Geriátricos: los ancianos en los hogares extrañan mucho a sus familias

Entrar a un hogar de abuelos deja un cierto sabor de amargura y emoción. Allí están ellos, algunos sentados en el parque hablando entre sí, otros acomodando su ropa mientras esperan que los llamen para almorzar y el resto aguardando la visita de algún familiar, que seguramente no llegará.

Quienes allí trabajan no recomiendan a las familias llevar a sus padres o abuelos a una residencia porque lo que ellos más quieren es estar con sus hijos y nietos dentro del entorno familiar.

“Sufren mucho, sobre todo cuando llegan. Igualmente los contenemos y tratamos de que sean felices, pero el tema es que ellos extrañan a su familia. Lo bueno es que en las residencias encuentran amigos y se apoyan mutuamente porque todos atraviesan por lo mismo”, explicó a El Tribuno una mujer que trabaja en una de las residencias que el diario visitó, y añadió: “A quienes están pensando en llevar a sus familiares a un hogar les diría que no lo haga. El adulto mayor debe permanecer junto a su familia, eso es algo irreemplazable para cualquier persona. Los abuelos deben morir rodeados de sus afectos, del cariño de su familia”.
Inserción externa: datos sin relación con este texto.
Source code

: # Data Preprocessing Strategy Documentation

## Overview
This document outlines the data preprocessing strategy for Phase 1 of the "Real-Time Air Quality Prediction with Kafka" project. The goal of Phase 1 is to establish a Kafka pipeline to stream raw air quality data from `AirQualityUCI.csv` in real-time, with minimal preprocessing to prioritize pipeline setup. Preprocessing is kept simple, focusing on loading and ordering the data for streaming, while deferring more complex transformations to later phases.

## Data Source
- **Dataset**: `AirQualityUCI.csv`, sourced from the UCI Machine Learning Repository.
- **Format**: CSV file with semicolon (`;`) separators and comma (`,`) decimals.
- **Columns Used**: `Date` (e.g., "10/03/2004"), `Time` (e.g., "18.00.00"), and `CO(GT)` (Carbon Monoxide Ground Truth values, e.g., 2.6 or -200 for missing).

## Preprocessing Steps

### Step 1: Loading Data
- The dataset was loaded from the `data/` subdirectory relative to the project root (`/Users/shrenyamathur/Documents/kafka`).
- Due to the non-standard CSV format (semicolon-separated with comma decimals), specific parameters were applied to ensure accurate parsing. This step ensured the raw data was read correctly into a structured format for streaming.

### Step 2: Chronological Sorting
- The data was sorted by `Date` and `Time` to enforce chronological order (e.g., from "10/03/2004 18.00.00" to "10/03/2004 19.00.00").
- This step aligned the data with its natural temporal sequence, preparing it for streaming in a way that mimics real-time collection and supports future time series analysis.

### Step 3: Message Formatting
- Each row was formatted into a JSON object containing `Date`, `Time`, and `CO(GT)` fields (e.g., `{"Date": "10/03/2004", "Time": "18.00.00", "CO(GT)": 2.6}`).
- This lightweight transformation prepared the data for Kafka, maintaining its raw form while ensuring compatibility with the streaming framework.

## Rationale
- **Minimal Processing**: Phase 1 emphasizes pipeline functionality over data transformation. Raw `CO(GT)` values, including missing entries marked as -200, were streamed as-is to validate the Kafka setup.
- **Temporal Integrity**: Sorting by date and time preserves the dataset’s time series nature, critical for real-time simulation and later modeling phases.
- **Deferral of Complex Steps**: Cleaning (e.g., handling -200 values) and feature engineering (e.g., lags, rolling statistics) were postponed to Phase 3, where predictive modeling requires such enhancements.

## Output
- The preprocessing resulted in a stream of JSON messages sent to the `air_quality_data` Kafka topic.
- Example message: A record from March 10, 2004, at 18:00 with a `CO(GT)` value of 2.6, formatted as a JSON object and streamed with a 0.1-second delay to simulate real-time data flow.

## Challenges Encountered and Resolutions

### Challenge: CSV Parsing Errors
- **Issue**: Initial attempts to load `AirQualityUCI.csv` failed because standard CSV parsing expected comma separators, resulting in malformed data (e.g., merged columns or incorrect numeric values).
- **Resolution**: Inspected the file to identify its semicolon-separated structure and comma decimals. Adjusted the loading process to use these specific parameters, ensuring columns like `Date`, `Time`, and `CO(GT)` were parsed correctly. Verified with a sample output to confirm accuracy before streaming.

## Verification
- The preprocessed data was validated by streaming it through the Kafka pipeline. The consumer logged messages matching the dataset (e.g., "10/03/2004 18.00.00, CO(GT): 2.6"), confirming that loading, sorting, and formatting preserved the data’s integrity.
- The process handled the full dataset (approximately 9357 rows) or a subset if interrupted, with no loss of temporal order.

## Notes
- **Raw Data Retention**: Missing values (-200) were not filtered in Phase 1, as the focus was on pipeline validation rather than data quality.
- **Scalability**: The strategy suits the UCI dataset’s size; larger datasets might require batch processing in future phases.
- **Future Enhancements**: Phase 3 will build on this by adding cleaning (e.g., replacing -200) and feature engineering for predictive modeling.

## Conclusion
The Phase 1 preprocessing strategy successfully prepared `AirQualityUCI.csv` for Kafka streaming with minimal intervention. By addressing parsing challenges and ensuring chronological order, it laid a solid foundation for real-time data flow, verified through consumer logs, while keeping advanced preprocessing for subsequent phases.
En la ciudad de Salta existen 19 residencias y un geriátrico privado, y habitan en éstos 297 personas, de las cuales el 76% son mujeres. Conforme indican los datos estadísticos procesados por la Dirección de Gerontología del municipio, el 60% de los ancianos llega por una decisión familiar, basada en el agotamiento del cuidador.

La diferencia entre éstos reside en que el segundo cuenta con un servicio de alta complejidad que brinda cuidados especiales y atención médico-geriátrica, y se focaliza en ancianos que padecen enfermedades. En cambio, las residencias son instituciones no sanatoriales que se dedican a albergar, alimentar, asistir socialmente e higienizar a personas que superan los 60 años. También se les brinda atención médica y psicológica.

La mayoría de los adultos que ingresan se encuentran dentro de la franja etaria que va desde los 71 años hasta los 80; la segunda franja que más ancianos agrupa es de 81 a 90 años.

María Esther dedica su vida al cuidado de las personas adultas. Ella tiene un hogar y afirma con tristeza que no le gusta el rol que la sociedad hoy en día les da a los abuelos, refiriéndose a la falta de respeto, tolerancia y, sobre todo, indiferencia que sufren cuando llegan a cierta edad. Sostiene que “los hogares son una especie de jaulas de oro. Tienen comida, un lugar para dormir, pero les falta lo más importante: el afecto y el amor de la familia”. Los mismos sentimientos manifiesta compartir la señora Arias, quien administra el Hogar Santa Ana, ubicado en villa Mitre. “Me fascina lo que hago. Es una gran satisfacción cuando uno ve cómo van superándose los abuelitos a partir de uno meses desde que ingresan al hogar. Se observan notables cambios en el estado emocional y físico de los abuelitos”, dijo.

En diálogo con este medio, la directora de la Dirección de Gerontología de la Municipalidad, Claudia Medrano, explicó que “los controles sobre las residencias se realizan de manera continua. Controlamos el estado de los hogares, la limpieza en las cocinas y baños y el tipo de alimentación que están recibiendo los adultos mayores. Se trabaja en coordinación con otras áreas municipales y provinciales y todas intervienen para que se garantice el cumplimiento que exigen las normas. Se formó un equipo multidisciplinario a través del cual se trabaja no solo en los aspectos de higiene y habilitación, sino también sobre los aspectos psicológicos y emotivos de los adultos mayores”.